## YOUR GOAL
The output should be identical to the entries that follow.

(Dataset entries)
┌──

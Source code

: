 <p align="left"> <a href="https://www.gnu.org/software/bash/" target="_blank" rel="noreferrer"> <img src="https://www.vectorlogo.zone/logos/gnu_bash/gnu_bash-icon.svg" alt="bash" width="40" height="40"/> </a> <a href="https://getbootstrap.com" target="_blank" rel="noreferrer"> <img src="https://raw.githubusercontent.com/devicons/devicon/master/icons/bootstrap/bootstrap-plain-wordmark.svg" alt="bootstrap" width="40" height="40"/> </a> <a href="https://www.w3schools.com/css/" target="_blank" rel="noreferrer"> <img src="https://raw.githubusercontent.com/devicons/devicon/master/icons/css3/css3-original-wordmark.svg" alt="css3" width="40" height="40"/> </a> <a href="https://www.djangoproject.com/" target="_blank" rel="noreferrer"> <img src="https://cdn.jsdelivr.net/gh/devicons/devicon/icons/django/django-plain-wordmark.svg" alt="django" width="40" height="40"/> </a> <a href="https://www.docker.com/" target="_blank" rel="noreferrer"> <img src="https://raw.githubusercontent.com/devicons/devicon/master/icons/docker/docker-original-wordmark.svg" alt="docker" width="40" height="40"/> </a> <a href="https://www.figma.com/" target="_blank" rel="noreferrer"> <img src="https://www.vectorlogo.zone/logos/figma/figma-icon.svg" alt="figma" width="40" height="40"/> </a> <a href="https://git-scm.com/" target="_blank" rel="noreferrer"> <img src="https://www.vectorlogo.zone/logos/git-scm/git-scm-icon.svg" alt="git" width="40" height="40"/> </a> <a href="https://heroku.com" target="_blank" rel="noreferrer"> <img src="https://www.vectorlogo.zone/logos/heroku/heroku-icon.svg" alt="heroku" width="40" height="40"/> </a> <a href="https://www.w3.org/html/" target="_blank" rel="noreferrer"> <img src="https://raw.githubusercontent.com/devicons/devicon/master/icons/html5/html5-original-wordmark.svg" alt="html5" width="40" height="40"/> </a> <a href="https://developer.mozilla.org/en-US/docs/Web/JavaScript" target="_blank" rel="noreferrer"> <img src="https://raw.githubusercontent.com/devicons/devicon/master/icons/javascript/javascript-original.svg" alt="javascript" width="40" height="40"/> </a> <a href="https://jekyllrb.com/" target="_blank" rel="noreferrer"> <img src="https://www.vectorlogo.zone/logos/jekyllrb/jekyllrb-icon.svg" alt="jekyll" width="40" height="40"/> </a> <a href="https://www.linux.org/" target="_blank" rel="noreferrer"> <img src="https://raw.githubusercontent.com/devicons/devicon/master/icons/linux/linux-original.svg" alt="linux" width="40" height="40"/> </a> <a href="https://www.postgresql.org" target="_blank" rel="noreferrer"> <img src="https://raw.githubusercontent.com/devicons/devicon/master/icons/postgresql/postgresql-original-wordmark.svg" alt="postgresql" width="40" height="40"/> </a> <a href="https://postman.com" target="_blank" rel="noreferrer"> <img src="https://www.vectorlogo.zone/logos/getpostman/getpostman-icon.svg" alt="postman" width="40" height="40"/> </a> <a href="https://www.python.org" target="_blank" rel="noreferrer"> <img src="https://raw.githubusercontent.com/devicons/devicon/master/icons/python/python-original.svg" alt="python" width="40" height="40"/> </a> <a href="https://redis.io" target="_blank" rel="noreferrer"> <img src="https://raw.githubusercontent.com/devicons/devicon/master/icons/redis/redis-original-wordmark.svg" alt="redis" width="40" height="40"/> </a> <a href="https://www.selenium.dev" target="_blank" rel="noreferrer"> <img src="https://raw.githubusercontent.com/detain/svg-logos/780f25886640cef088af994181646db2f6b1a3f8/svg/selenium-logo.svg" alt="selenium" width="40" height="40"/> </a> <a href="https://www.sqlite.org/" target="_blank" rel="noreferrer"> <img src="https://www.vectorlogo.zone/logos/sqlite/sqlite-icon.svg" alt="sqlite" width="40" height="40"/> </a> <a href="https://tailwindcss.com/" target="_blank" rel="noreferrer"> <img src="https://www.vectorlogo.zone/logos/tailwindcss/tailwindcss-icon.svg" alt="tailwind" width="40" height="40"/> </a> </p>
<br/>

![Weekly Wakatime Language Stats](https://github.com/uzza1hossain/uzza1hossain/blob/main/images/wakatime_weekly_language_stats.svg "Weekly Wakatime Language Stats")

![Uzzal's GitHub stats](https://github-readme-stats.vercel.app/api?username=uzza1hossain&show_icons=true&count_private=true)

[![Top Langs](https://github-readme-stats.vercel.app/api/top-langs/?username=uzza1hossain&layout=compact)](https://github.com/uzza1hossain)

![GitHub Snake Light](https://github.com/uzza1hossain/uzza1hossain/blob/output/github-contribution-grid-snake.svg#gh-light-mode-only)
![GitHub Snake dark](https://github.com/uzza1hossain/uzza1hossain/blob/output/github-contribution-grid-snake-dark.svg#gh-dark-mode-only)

└──

## ANSWER FOR THE TASK
Source code

: <p align="left"> <a href="https://www.gnu.org/software/bash/" target="_blank" rel="noreferrer"> <img src="https://www.vectorlogo.zone/logos/gnu_bash/gnu_bash-icon.svg" alt="bash" width="40" height="40"/> </a> <a href="https://getbootstrap.com" target="_blank" rel="noreferrer"> <img src="https://raw.githubusercontent.com/devicons/devicon/master/icons/bootstrap/bootstrap-plain-wordmark.svg" alt="bootstrap" width="40" height="40"/> </a> <a href="https://www.w3schools.com/css/" target="_blank" rel="noreferrer"> <img src="https://raw.githubusercontent.com/devicons/devicon/master/icons/css3/css3-original-wordmark.svg" alt="css3" width="40" height="40"/> </a> <a href="https://www.djangoproject.com/" target="_blank" rel="noreferrer"> <img src="https://cdn.jsdelivr.net/gh/devicons/devicon/icons/django/django-plain-wordmark.svg" alt="django" width="40" height="40"/> </a> <a href="https://www.docker.com/" target="_blank" rel="noreferrer"> <img src="https://raw.githubusercontent.com/devicons/devicon/master/icons/docker/docker-original-wordmark.svg" alt="docker" width="40" height="40"/> </a> <a href="https://www.figma.com/" target="_blank" rel="noreferrer"> <img src="https://www.vectorlogo.zone/logos/figma/figma-icon.svg" alt="figma" width="40" height="40"/> </a> <a href="https://git-scm.com/" target="_blank" rel="noreferrer"> <img src="https://www.vectorlogo.zone/logos/git-scm/git-scm-icon.svg" alt="git" width="40" height="40"/> </a> <a href="https://heroku.com" target="_blank" rel="noreferrer"> <img src="https://www.vectorlogo.zone/logos/heroku/heroku-icon.svg" alt="heroku" width="40" height="40"/> </a> <a href="https://www.w3.org/html/" target="_blank" rel="noreferrer"> <img src="https://raw.githubusercontent.com/devicons/devicon/master/icons/html5/html5-original-wordmark.svg" alt="html5" width="40" height="40"/> </a> <a href="https://developer.mozilla.org/en-US/docs/Web/JavaScript" target="_blank" rel="noreferrer"> <img src="https://raw.githubusercontent.com/devicons/devicon/master/icons/javascript/javascript-original.svg" alt="javascript" width="40" height="40"/> </a> <a href="https://jekyllrb.com/" target="_blank" rel="noreferrer"> <img src="https://www.vectorlogo.zone/logos/jekyllrb/jekyllrb-icon.svg" alt="jekyll" width="40" height="40"/> </a> <a href="https://www.linux.org/" target="_blank" rel="noreferrer"> <img src="https://raw.githubusercontent.com/devicons/devicon/master/icons/linux/linux-original.svg" alt="linux" width="40" height="40"/> </a> <a href="https://www.postgresql.org" target="_blank" rel="noreferrer"> <img src="https://raw.githubusercontent.com/devicons/devicon/master/icons/postgresql/postgresql-original-wordmark.svg" alt="postgresql" width="40" height="40"/> </a> <a href="https://postman.com" target="_blank" rel="noreferrer"> <img src="https://www.vectorlogo.zone/logos/getpostman/getpostman-icon.svg" alt="postman" width="40" height="40"/> </a> <a href="https://www.python.org" target="_blank" rel="noreferrer"> <img src="https://raw.githubusercontent.com/devicons/devicon/master/icons/python/python-original.svg" alt="python" width="40" height="40"/> </a> <a href="https://redis.io" target="_blank" rel="noreferrer"> <img src="https://raw.githubusercontent.com/devicons/devicon/master/icons/redis/redis-original-wordmark.svg" alt="redis" width="40" height="40"/> </a> <a href="https://www.selenium.dev" target="_blank" rel="noreferrer"> <img src="https://raw.githubusercontent.com/detain/svg-logos/780f25886640cef088af994181646db2f6b1a3f8/svg/selenium-logo.svg" alt="selenium" width="40" height="40"/> </a> <a href="https://www.sqlite.org/" target="_blank" rel="noreferrer"> <img src="https://www.vectorlogo.zone/logos/sqlite/sqlite-icon.svg" alt="sqlite" width="40" height="40"/> </a> <a href="https://tailwindcss.com/" target="_blank" rel="noreferrer"> <img src="https://www.vectorlogo.zone/logos/tailwindcss/tailwindcss-icon.svg" alt="tailwind" width="40" height="40"/> </a> </p>
<br/>

![Weekly Wakatime Language Stats](https://github.com/uzza1hossain/uzza1hossain/blob/main/images/wakatime_weekly_language_stats.svg "Weekly Wakatime Language Stats")

![Uzzal's GitHub stats](https://github-readme-stats.vercel.app/api?username=uzza1hossain&show_icons=true&count_private=true)

[![Top Langs](https://github-readme-stats.vercel.app/api/top-langs/?username=uzza1hossain&layout=compact)](https://github.com/uzza1hossain)

![GitHub Snake Light](https://github.com/uzza1hossain/uzza1hossain/blob/output/github-contribution-grid-snake.svg#gh-light-mode-only)
![GitHub Snake dark](https://github.com/uzza1hossain/uzza1hossain/blob/output/github-contribution-grid-snake-dark.svg#gh-dark-mode-only)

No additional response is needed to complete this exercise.